State of the Construction Industry 2019
An extended federal government shutdown and instability in the global markets started 2019 off with a shaky foundation. Yet, the U.S. construction industry is still projected to see favorable investment and activity in the months ahead.
For a better perspective on what to expect, Rental magazine asked economists from some of the leading construction industry organizations to share their insights and outlooks on what we may expect from 2019 and beyond in Highway & Bridge Construction, Building Construction, Employment, and Raw Material Costs.
To wrap it up, these organizations also gave their prospective ideas about what the future looks like for the construction industry overall.
Overall Economic Outlook for 2019:
RM. Is it fair to say that GDP growth in 2018 exceeded expectations? If so, what were the drivers and do you see similar growth for 2019 and beyond?
Anirban Basu, Chief Economist for the Associated Builders and Contractors (ABC). GDP growth in 2018 roughly equaled expectations. Many economists predicted 3 percent growth this year and that appears to be what the economy delivered. Next year will usher forth a period of slower economic growth, with corporate investment softening.
Ken Simonson, Chief Economist, Associated General Contractors of America (AGC). Expansion will continue in 2019 but the stimulus provided by the 2017 Tax Cut and Jobs Act will fade and tariffs may be more of a drag than in 2018. I have no prediction beyond 2019, but so far see no reason to expect a recession.
Robert Dietz, SVP & Chief Economist, National Association of Home Builders (NAHB). 2018 GDP growth came in just under 3 percent, where NAHB had forecasted it given the lift provided by tax reform and tax cuts. For 2019, we are calling for a slower growth rate of 2.5 percent and closer to 1 percent for 2020 as higher interest rates slow more than just the housing market. Our modeling shows that the Fed will likely only raise rates twice in 2019, resulting in a pause to evaluate market data.
On the promising side, the housing market will benefit from favorable demographic tailwinds, including the Millennials increasingly moving from rentership to homeownership. In fact, due to this aging, the U.S. has seen nine straight quarters of fairly robust growth of demand on the ownership side of the housing market. Moreover, a near 50-year low for the unemployment rate supports demand for both rental and for-sale housing.

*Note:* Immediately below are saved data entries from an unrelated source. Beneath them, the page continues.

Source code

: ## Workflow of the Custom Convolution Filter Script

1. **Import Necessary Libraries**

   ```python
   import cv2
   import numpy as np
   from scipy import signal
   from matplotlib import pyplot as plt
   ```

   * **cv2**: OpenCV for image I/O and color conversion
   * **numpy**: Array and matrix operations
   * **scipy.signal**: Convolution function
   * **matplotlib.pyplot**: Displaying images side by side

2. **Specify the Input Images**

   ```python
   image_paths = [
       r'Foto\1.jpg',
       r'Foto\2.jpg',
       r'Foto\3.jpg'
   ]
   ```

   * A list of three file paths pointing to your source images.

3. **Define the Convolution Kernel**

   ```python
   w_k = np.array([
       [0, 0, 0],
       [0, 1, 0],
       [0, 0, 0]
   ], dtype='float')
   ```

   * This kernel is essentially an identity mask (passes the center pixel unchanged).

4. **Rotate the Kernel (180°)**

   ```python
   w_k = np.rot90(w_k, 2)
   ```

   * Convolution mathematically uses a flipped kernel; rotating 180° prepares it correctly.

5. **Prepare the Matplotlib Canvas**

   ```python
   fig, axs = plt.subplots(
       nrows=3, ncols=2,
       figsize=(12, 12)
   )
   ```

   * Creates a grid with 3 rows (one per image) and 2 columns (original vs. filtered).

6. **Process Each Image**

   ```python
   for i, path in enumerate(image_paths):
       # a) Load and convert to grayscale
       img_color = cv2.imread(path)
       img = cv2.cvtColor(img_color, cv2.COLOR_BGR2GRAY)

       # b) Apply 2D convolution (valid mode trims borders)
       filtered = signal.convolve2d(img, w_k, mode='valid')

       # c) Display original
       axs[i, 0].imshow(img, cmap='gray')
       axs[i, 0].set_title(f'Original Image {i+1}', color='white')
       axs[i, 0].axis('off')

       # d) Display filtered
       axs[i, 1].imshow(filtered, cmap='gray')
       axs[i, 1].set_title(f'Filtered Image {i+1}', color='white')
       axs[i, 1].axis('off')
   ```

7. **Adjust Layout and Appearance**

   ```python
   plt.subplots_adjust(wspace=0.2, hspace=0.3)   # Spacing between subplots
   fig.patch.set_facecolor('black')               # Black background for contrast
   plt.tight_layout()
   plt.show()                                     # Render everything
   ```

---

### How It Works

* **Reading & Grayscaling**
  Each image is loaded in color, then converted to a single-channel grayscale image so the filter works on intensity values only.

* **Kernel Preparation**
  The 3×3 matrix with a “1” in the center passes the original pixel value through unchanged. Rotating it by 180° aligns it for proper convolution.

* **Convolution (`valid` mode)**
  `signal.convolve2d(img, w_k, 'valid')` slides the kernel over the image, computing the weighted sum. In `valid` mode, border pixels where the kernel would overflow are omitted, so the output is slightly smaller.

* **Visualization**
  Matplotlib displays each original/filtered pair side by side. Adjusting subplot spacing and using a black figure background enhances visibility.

However, a near 100 basis point increase in mortgage rates has had stronger than expected impacts on housing demand this year this summer and fall. This was clearly reflected in the November edition of the NAHB/Wells Fargo Housing Market index, which dropped 8 points to a level of 60 in November – still positive, but it was the lowest reading in two years and the largest drop in four years. Unless income growth accelerates markedly, housing affordability can be expected to decline further in 2019, which will produce a real estate related drag on the economy.
IHS Markit. Our current outlook is for overall 2018 GDP growth to reach 3.1 percent—the best since 2004. Stimulus from the 2017 tax act and 2018 budget acts, still-accommodative monetary policy, healthy consumer balance sheets, firm gains in employment and income, and high levels of both consumer and business confidence will propel the economy through 2019 at a slower, but still above-trend 2.4 percent pace. This will nudge the unemployment rate to a cyclical low of 3.4 percent while “core” inflation edges above 2 percent.